Hacking and Debugging the User in Visual Analytics
In visual analytics, it is generally believed that "interaction is the analysis," and that a user's interactions are a reflection of the user's reasoning and cognitive processes during data analysis and exploration. It is through interaction that humans leverage their curiosity, intuition, and creativity to discover patterns, relationships, and other phenomena within data. In order to create effective visual analytics systems, it is essential that we understand how a user's interactions impact their analysis.

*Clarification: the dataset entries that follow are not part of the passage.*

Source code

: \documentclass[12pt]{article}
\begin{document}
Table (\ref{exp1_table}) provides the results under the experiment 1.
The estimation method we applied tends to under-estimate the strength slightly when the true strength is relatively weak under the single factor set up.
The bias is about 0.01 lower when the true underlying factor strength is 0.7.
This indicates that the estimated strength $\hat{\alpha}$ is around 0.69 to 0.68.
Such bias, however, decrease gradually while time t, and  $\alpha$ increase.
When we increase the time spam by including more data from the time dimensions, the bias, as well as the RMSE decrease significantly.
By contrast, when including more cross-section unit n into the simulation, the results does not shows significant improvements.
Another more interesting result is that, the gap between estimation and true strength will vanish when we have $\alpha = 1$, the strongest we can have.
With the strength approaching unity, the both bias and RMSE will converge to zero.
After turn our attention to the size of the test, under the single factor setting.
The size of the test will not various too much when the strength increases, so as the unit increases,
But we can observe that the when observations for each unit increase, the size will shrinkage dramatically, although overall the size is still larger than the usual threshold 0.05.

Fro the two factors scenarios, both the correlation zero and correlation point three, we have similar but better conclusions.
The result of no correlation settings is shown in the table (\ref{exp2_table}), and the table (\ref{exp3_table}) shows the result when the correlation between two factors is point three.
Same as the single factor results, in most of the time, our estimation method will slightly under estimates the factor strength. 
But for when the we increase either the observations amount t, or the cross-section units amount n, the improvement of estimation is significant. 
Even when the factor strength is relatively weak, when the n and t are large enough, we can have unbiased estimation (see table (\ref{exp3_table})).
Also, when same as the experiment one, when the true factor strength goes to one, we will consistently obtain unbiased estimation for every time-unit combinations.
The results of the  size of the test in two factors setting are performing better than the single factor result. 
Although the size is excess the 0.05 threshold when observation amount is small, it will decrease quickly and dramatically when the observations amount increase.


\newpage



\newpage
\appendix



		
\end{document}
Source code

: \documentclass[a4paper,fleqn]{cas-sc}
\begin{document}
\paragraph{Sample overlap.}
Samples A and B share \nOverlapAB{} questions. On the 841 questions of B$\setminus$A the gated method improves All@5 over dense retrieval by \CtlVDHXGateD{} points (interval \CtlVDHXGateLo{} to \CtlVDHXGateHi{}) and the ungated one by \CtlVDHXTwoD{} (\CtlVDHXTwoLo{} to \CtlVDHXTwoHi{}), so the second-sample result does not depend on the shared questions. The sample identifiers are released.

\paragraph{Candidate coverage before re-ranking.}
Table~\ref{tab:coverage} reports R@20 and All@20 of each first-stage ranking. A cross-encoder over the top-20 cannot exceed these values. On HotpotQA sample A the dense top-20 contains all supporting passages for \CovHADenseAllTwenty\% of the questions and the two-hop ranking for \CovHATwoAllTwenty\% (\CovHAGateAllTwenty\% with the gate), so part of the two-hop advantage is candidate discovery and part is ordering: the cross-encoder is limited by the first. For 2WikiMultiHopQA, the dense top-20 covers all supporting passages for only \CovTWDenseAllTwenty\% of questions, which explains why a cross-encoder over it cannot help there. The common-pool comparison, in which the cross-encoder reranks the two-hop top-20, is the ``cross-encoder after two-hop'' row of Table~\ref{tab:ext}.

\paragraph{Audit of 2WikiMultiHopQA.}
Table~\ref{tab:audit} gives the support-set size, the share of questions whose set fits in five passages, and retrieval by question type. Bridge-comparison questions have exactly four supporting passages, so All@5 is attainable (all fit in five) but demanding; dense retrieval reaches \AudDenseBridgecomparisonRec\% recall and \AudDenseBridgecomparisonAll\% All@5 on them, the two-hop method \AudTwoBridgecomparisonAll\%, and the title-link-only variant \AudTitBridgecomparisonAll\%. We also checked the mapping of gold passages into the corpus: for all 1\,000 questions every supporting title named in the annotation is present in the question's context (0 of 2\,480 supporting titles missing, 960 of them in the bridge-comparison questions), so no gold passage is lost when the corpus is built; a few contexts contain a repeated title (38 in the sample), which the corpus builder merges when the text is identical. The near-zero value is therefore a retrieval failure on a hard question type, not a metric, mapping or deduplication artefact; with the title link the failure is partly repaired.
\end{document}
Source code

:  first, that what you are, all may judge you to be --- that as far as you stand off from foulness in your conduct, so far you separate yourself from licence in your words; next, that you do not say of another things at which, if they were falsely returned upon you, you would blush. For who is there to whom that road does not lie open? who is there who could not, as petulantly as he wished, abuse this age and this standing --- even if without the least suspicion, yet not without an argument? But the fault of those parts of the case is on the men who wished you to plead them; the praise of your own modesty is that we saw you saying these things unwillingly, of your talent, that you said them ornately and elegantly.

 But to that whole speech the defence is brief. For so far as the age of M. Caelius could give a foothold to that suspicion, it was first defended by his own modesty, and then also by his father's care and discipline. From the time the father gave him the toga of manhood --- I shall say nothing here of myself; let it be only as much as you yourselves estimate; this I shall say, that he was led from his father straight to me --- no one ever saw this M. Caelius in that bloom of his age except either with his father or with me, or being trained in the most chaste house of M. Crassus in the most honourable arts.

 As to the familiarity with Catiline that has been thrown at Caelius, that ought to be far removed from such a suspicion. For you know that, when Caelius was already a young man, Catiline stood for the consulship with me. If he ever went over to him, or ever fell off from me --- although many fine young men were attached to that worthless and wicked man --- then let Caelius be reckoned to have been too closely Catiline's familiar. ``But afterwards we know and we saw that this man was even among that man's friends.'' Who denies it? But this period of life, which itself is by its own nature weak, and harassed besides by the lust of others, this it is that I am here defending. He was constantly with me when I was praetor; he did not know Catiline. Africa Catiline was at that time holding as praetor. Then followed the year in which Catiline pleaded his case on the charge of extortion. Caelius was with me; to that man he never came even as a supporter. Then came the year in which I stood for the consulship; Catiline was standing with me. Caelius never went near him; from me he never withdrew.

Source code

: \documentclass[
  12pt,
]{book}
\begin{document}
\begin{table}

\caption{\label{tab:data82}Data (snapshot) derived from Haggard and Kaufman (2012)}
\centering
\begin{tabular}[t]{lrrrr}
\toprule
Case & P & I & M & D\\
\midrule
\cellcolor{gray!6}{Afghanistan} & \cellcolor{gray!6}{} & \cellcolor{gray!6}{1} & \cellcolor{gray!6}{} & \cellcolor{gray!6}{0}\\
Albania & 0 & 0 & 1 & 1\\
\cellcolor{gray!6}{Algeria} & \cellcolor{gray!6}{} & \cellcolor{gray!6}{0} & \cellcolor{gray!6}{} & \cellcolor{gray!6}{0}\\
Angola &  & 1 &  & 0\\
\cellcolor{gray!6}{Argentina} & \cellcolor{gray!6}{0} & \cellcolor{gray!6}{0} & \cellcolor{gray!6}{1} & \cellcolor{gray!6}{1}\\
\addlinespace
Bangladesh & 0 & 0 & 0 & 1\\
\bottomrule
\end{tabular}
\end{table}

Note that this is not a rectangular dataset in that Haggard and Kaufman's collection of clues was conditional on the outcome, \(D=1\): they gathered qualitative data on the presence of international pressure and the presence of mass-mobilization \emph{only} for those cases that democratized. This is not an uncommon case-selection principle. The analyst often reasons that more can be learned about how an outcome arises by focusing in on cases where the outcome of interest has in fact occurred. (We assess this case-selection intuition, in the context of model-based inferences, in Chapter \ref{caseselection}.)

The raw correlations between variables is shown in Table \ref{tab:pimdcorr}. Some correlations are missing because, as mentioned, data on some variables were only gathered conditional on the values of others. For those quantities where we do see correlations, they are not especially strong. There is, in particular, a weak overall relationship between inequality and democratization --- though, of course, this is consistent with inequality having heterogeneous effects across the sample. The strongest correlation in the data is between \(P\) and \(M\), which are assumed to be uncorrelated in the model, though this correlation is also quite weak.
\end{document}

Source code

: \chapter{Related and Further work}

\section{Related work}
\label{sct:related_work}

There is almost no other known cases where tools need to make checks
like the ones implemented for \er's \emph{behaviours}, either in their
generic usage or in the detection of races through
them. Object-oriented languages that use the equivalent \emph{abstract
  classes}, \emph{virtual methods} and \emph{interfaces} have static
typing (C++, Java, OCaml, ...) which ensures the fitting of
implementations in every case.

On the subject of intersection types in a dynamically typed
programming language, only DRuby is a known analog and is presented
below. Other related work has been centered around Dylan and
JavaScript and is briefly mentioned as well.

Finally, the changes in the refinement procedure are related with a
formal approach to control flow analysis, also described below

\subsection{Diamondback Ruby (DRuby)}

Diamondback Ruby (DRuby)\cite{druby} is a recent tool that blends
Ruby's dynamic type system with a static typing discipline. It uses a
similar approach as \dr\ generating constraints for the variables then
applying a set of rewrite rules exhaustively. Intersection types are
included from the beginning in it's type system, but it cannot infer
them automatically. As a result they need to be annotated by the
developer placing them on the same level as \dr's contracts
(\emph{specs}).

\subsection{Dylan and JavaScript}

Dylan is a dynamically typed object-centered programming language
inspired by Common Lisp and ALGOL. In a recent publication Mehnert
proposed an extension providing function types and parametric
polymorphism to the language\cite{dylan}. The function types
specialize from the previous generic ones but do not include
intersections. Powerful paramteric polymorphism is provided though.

In this talk, I will present techniques that we have developed to analyze the user's interactions in order to better understand the user's reasoning and cognitive processes. Using machine learning methods, we demonstrate that we can leverage the user's interactions to: (a) model the user and learn the user's analysis behaviors, and (b) model the data to learn parameters of a distance metric that best represent high-dimensional data. In addition, using a cognitive technique known as "cognitive priming," we demonstrate that we can subtly but consistently influence the user's analysis behaviors in a predictable manner.
Bio: Remco Chang is an Assistant Professor in the Computer Science Department at Tufts University. He received his B.S from Johns Hopkins University in 1997 in Computer Science and Economics, MSc from Brown University in 2000, and Ph.D. in computer science from UNC Charlotte in 2009. Prior to his Ph.D., he worked for Boeing developing real-time flight tracking and visualization software, followed by a position at UNC Charlotte as a research scientist. His current research interests include visual analytics, information visualization, and HCI. His research has been funded by NSF, DHS, and Draper.